映画レビュー0499 『エスケイプ・フロム・トゥモロー』
開設当初に目標としていた500本がいよいよカウントダウンということで、ひっそりと自分だけ盛り上がって「500本記念レンタル」してきました。その一本目。
この映画、「excite.ism」というサイトで「今週末観るべき映画」というコーナーがありまして、大作もマニアックな作品も取り上げる、雑食な感じが好きで参考にしているんですが、そこで以前紹介されていた“問題作”です。
観たかったんですが公開劇場も少なかったので、レンタルして来ました。
エスケイプ・フロム・トゥモロー

B級映画のD級。
あのディズニーランドで無許可の隠し撮りを敢行した問題作! ってな話がそのままウリとなって広まっていた感のある作品ですが、正直その辺どうでもよくてですね。まあつまらなかったです。つまらなかった。(念押し)
ちなみに全編モノクロ映画。いかにもB級です、という作りでありつつ、内容はB級にも満たないD級だったな、と。
「5本指の血まみれミッキーハンド」がジャケットなだけあって、僕としては勝手にディズニーの闇とか裏みたいなものがそこはかとなく匂ってくるようなものを期待していたんですが、そういうものは殆ど無くてですね。ただおっさんのエロ妄想が現実との境を曖昧にしていくだけの映像が続き、最終的にも「はぁ、そうですか…」という感じで終了。
意味もかなりわかりにくいし、かと言ってそこを理解したくなるほどの魅力がある作品でもなく、ただただ「ディズニー無許可撮影」とか「全編モノクロ」とかの物珍しさを気味の悪い得体の知れない“何か”に当てはめていっただけの映画と言った印象。
舞台がディズニーランドということで、それなりに観てしまう変な魅力はあったとは思います。内容は紛れも無く酷評したくなるものでしたが、その割に集中して観られたのは事実で、絵作りに関しては悪くないのかな、と思います。

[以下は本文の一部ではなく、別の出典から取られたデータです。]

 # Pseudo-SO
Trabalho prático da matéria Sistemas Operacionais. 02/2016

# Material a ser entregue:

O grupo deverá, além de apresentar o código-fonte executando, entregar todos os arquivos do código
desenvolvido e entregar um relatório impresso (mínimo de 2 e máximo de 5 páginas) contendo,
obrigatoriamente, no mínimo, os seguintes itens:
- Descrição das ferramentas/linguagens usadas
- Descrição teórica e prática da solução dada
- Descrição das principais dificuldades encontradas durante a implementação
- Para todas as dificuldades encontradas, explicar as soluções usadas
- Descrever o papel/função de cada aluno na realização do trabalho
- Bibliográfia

フツーに家族がディズニーランドで休日を過ごしているだけなんですが、やっぱり先に何があるのかは気になるし、伏線っぽいものもちらほら出てくるので、期待しているうちはきっちり観られる映画ではあると思いますが、いかんせん、内容が…。
ただ、基本世の中的には酷評が多いですが、中には激賞しているレビューもちらほらあり、好きな人にはたまらないタイプの映画なのかもしれません。僕は嫌いですが。

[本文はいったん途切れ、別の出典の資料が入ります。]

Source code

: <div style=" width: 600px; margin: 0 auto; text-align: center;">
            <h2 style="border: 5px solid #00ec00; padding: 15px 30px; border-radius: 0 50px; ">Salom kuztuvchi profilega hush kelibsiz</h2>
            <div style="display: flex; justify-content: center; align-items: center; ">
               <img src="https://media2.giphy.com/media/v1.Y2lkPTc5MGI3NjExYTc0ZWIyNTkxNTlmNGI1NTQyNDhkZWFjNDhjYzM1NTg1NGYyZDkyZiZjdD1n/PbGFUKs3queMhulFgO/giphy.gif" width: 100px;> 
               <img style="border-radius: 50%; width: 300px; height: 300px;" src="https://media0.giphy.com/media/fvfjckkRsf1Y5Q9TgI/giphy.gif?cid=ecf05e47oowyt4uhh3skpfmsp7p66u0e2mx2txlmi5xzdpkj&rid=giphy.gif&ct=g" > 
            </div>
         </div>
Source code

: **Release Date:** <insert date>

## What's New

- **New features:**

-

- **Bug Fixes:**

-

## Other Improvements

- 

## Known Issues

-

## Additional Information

というか、こういういかにもハッタリがメインに感じられる映画って一番嫌い。伏線のように見せて結局謎のまま、みたいな要素だらけだし。本当は深~い意味があるのかもしれませんが、そこまでの頭も持ち得ていないので、この評価。
基本は主人公の中年男性・ジムの目線で展開するので、「これが現実なのか幻覚なのか」みたいなシーンで観客を翻弄しつつ、なおかつこれでもかと性的欲求を表現してくれるので、結構うんざりしてくることウケアイです。
いや、「そう見ちゃうよね」って感じで同性として理解できるんですが、こりゃー女性が観たらホントうんざりすると思うんですよね。もういいよ、わかったよと。
低予算故、もあるんでしょうが、ところどころチープだったりするのも気になるし、「ディズニーランド」という文字通り“美味しい”素材を活かしきれていない気がしました。
90分という短さながら、後半は本当に「もういいよ」の連続で、それでも結末でグッと惹きつけてくれるのか…! という淡い期待も見事に裏切られ、せっかくの僕の“休暇”、無駄に過ごした90分だけが寂しく残った次第です。
夢やったんや。
あの90分も、夢やったんや…。
このシーンがイイ!
もーね、唯一すごく笑いましたよ。「隠れミッキーを突いて!」のシーン。セリフがもうバカすぎる。
ココが○
ジャンルとしてはブラックファンタジーらしいんですが、もっとホラーばりに怖かったりグロかったりするのかなという心配も杞憂に終わり、観やすかったのは○。(一応カテゴリーは世の中にならってホラーにしています)
むしろ気付けばちょうど20年、ディズニーランドに行っていないという自分の境遇の方がよっぽどホラーでした。
ココが×
×だらけなんですが。
モノクロにしたのって後付な気がするんですよねー。これ、カラーで作ってたら本当にまったく惹きつけられなかったと思うんですよ。モノクロだったからなんか意味深に見えてなんとなく見ちゃう感じがあった気がするし。そんな真っ向勝負できなさそうな雰囲気が感じ取れる時点でどうなのかな、と。
MVA
正直誰でもいいんですが、まあ主人公としてがんばってらっしゃったので。
ロイ・エイブラムソン(ジム役)
トム・クルーズにスティーブン・セガールを足して2で割った感じのおっさんでした。